Collected data:
- Opening Delimiter -
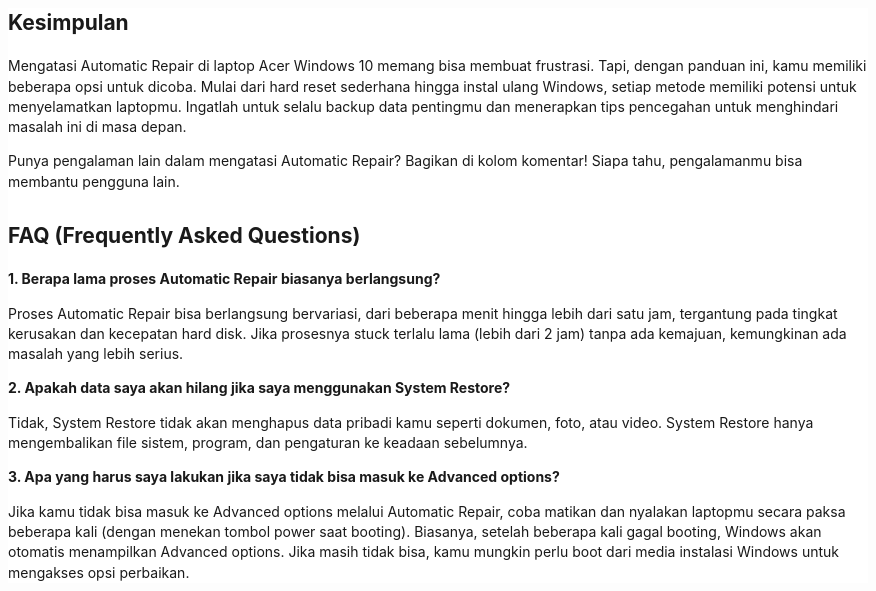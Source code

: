 ## Kesimpulan

Mengatasi Automatic Repair di laptop Acer Windows 10 memang bisa membuat frustrasi. Tapi, dengan panduan ini, kamu memiliki beberapa opsi untuk dicoba. Mulai dari hard reset sederhana hingga instal ulang Windows, setiap metode memiliki potensi untuk menyelamatkan laptopmu. Ingatlah untuk selalu backup data pentingmu dan menerapkan tips pencegahan untuk menghindari masalah ini di masa depan.

Punya pengalaman lain dalam mengatasi Automatic Repair? Bagikan di kolom komentar! Siapa tahu, pengalamanmu bisa membantu pengguna lain.

## FAQ (Frequently Asked Questions)

**1\. Berapa lama proses Automatic Repair biasanya berlangsung?**

Proses Automatic Repair bisa berlangsung bervariasi, dari beberapa menit hingga lebih dari satu jam, tergantung pada tingkat kerusakan dan kecepatan hard disk. Jika prosesnya stuck terlalu lama (lebih dari 2 jam) tanpa ada kemajuan, kemungkinan ada masalah yang lebih serius.

**2\. Apakah data saya akan hilang jika saya menggunakan System Restore?**

Tidak, System Restore tidak akan menghapus data pribadi kamu seperti dokumen, foto, atau video. System Restore hanya mengembalikan file sistem, program, dan pengaturan ke keadaan sebelumnya.

**3\. Apa yang harus saya lakukan jika saya tidak bisa masuk ke Advanced options?**

Jika kamu tidak bisa masuk ke Advanced options melalui Automatic Repair, coba matikan dan nyalakan laptopmu secara paksa beberapa kali (dengan menekan tombol power saat booting). Biasanya, setelah beberapa kali gagal booting, Windows akan otomatis menampilkan Advanced options. Jika masih tidak bisa, kamu mungkin perlu boot dari media instalasi Windows untuk mengakses opsi perbaikan.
- Closing Delimiter -
_Aim of the task_. Return every entry word for word, leaving the pictures out.

_Result_.
Source code

: ## Kesimpulan

Mengatasi Automatic Repair di laptop Acer Windows 10 memang bisa membuat frustrasi. Tapi, dengan panduan ini, kamu memiliki beberapa opsi untuk dicoba. Mulai dari hard reset sederhana hingga instal ulang Windows, setiap metode memiliki potensi untuk menyelamatkan laptopmu. Ingatlah untuk selalu backup data pentingmu dan menerapkan tips pencegahan untuk menghindari masalah ini di masa depan.

Punya pengalaman lain dalam mengatasi Automatic Repair? Bagikan di kolom komentar! Siapa tahu, pengalamanmu bisa membantu pengguna lain.

## FAQ (Frequently Asked Questions)

**1\. Berapa lama proses Automatic Repair biasanya berlangsung?**

Proses Automatic Repair bisa berlangsung bervariasi, dari beberapa menit hingga lebih dari satu jam, tergantung pada tingkat kerusakan dan kecepatan hard disk. Jika prosesnya stuck terlalu lama (lebih dari 2 jam) tanpa ada kemajuan, kemungkinan ada masalah yang lebih serius.

**2\. Apakah data saya akan hilang jika saya menggunakan System Restore?**

Tidak, System Restore tidak akan menghapus data pribadi kamu seperti dokumen, foto, atau video. System Restore hanya mengembalikan file sistem, program, dan pengaturan ke keadaan sebelumnya.

**3\. Apa yang harus saya lakukan jika saya tidak bisa masuk ke Advanced options?**

Jika kamu tidak bisa masuk ke Advanced options melalui Automatic Repair, coba matikan dan nyalakan laptopmu secara paksa beberapa kali (dengan menekan tombol power saat booting). Biasanya, setelah beberapa kali gagal booting, Windows akan otomatis menampilkan Advanced options. Jika masih tidak bisa, kamu mungkin perlu boot dari media instalasi Windows untuk mengakses opsi perbaikan.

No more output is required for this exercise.